ASSIGNMENT | Copy nothing but the lines below, from the one with "To be sure that" through the one with "Code snippets from", exactly as written; no pictures should appear.

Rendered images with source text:
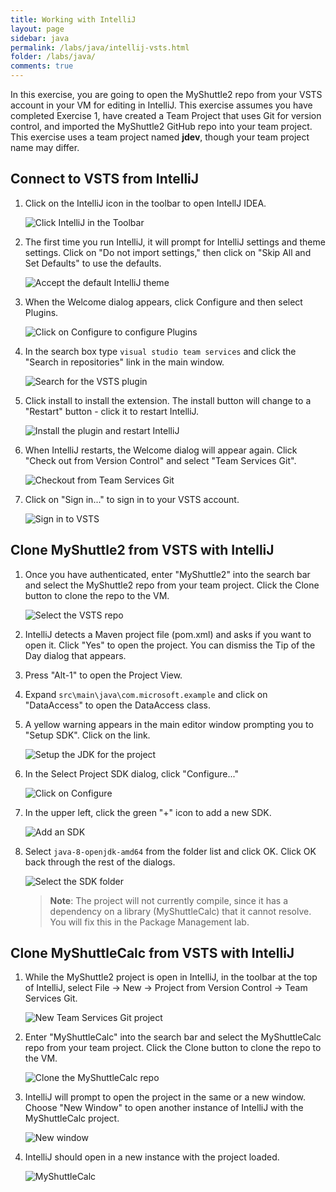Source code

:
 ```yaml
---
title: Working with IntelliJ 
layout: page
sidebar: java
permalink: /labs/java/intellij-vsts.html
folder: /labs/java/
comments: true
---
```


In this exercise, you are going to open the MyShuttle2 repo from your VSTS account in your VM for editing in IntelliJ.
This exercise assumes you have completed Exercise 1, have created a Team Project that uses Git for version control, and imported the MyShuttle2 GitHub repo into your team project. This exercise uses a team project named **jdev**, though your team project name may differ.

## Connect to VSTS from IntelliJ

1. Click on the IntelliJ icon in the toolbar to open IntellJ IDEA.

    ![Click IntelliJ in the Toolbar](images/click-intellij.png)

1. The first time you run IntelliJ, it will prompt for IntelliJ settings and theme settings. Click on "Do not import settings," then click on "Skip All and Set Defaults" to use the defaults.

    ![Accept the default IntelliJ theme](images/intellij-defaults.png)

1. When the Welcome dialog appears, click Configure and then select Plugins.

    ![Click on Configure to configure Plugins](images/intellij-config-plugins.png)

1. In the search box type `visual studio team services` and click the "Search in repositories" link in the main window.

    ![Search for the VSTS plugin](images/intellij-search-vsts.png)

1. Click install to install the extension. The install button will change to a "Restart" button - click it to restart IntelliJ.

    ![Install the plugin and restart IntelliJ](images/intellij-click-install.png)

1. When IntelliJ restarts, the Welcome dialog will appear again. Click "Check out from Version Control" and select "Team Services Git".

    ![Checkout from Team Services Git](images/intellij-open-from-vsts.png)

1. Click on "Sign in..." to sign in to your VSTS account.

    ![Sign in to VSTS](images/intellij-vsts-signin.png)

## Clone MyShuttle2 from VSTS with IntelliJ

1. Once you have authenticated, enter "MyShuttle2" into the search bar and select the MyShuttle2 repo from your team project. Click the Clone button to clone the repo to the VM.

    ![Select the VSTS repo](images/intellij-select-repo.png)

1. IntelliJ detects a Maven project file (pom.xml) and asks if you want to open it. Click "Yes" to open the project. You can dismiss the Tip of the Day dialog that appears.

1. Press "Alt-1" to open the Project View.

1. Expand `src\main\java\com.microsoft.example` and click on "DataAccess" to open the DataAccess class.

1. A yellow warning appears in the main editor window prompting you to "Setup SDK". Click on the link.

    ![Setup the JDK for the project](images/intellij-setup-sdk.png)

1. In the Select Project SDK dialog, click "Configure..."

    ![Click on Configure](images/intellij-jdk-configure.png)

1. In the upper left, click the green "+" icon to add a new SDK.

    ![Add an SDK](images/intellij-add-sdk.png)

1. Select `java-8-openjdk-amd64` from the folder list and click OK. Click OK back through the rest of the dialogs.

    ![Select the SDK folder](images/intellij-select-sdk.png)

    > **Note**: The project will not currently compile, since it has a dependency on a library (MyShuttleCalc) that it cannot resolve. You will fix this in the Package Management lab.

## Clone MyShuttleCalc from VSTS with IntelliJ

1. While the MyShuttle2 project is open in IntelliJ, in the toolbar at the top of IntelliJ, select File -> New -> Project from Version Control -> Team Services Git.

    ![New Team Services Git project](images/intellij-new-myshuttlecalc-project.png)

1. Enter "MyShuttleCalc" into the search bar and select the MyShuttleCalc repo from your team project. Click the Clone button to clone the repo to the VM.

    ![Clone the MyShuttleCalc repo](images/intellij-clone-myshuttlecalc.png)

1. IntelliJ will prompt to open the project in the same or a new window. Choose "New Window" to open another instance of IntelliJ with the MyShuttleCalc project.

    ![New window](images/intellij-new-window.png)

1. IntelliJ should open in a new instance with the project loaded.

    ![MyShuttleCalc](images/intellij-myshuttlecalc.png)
* * *
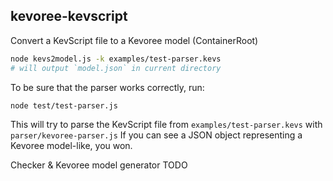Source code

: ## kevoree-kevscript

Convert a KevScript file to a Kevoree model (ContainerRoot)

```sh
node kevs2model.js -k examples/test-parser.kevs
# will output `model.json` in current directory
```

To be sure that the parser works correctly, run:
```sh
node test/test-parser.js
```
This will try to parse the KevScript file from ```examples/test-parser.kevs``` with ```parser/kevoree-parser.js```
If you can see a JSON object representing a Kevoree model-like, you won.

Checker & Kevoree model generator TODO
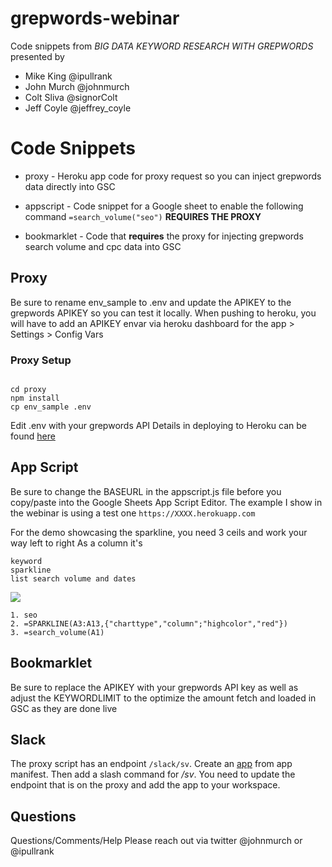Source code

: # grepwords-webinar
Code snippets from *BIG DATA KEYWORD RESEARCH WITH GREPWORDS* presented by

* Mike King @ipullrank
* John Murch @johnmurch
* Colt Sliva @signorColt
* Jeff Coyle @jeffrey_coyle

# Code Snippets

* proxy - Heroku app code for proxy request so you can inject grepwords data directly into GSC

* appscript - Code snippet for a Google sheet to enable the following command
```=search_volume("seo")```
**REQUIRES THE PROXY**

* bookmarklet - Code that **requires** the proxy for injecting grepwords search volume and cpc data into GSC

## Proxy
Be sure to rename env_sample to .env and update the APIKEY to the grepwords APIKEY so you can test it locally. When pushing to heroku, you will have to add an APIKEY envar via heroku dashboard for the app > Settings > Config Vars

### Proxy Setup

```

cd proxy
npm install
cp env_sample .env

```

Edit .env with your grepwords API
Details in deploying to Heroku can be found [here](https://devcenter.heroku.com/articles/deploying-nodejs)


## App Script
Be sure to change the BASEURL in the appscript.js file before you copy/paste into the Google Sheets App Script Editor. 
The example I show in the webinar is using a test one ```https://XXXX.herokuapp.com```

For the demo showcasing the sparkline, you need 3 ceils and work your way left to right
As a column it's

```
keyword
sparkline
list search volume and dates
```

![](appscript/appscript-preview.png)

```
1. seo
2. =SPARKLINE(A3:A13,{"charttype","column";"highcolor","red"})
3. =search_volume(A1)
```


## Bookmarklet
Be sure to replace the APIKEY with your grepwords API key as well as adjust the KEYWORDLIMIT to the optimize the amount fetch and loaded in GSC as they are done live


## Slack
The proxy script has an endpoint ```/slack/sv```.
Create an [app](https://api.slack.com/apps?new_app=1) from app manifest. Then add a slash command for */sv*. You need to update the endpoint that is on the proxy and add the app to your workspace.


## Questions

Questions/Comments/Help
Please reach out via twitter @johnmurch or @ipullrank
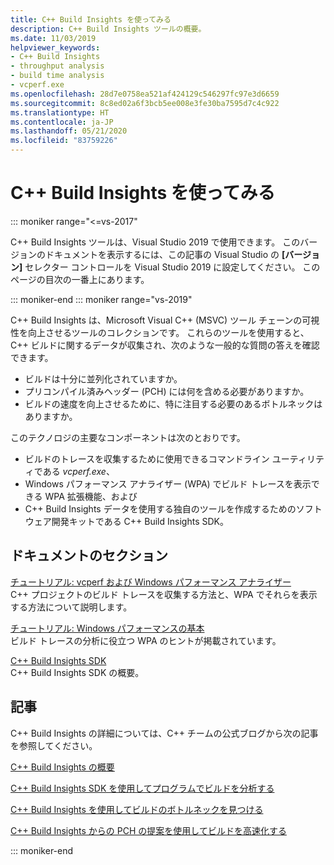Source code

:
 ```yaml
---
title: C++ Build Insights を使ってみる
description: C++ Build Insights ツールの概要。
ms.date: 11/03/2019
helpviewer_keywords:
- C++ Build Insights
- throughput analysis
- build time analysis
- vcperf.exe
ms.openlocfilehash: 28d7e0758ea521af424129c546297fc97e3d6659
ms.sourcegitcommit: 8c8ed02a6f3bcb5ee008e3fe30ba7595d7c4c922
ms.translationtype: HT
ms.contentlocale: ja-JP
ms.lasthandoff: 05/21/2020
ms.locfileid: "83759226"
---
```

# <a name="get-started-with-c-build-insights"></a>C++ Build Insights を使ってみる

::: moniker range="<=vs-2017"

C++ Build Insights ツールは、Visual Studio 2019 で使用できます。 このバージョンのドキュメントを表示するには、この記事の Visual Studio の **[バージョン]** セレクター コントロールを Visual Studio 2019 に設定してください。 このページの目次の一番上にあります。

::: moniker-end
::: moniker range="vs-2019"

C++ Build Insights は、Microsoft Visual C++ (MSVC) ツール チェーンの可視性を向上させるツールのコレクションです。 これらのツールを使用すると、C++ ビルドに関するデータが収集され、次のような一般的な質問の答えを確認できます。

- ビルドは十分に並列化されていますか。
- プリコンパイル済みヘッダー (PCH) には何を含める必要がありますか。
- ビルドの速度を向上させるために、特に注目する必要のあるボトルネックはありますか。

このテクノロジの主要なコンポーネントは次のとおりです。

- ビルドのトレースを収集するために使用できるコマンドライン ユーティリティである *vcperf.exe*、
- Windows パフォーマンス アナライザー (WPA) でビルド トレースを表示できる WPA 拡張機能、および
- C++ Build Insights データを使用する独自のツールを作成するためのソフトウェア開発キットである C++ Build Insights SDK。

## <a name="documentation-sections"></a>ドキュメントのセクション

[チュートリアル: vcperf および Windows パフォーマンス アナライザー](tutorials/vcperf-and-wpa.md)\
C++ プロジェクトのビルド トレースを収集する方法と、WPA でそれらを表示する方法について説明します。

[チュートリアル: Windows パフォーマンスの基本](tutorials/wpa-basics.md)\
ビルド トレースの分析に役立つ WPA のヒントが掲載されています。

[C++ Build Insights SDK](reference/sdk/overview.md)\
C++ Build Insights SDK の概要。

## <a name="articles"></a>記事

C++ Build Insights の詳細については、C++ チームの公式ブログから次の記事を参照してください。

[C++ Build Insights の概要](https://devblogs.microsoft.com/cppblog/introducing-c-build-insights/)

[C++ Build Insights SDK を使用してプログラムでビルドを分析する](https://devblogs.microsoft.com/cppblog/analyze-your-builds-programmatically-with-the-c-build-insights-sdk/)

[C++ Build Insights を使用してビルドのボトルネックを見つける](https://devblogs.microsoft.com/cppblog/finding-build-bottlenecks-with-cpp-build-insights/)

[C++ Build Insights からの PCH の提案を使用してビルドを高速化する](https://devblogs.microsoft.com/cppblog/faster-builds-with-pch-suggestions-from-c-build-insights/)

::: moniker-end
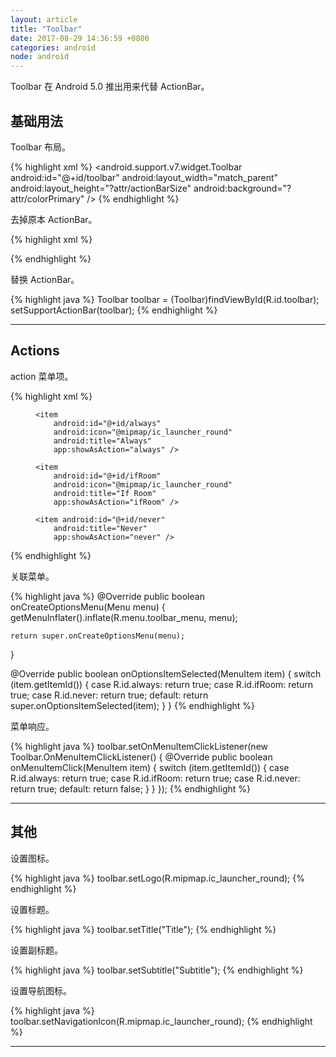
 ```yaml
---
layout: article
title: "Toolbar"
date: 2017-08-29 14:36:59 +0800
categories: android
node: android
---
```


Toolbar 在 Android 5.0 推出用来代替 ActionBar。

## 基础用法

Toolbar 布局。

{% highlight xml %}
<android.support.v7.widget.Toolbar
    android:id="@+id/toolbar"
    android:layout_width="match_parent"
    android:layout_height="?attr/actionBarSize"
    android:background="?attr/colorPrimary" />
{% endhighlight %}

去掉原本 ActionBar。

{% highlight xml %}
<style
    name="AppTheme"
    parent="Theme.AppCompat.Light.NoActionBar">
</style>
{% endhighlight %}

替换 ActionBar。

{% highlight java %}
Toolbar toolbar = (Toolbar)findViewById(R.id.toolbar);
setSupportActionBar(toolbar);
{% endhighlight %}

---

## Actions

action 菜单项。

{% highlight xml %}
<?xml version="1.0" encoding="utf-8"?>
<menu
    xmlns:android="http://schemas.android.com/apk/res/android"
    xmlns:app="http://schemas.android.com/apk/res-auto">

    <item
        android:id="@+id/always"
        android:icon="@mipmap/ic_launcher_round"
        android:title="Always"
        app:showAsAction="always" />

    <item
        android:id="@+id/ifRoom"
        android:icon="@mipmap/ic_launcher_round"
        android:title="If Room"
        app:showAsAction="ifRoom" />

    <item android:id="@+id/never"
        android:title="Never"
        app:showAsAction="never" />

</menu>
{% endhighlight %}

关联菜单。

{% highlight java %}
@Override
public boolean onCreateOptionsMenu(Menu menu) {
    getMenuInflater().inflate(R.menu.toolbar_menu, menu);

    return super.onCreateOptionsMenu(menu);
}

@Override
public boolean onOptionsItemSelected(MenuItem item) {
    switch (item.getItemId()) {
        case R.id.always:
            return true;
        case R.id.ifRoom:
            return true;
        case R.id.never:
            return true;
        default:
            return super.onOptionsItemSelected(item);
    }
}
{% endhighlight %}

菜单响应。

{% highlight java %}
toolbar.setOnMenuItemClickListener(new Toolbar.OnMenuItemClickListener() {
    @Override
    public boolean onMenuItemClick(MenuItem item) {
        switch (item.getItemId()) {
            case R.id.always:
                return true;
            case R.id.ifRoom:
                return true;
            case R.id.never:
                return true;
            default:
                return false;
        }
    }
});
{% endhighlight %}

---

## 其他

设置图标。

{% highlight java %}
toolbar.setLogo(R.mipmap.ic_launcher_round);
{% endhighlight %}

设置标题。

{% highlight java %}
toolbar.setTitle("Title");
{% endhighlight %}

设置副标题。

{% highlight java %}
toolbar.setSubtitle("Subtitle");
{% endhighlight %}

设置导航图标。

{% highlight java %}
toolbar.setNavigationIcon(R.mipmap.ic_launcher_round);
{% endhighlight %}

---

FINISHED EXERCISE |
To be sure that the parser works correctly, run:
```sh
node test/test-parser.js
```
This will try to parse the KevScript file from ```examples/test-parser.kevs``` with ```parser/kevoree-parser.js```
If you can see a JSON object representing a Kevoree model-like, you won.

Checker & Kevoree model generator TODO
Source code

: # grepwords-webinar
Code snippets from *BIG DATA KEYWORD RESEARCH WITH GREPWORDS* presented by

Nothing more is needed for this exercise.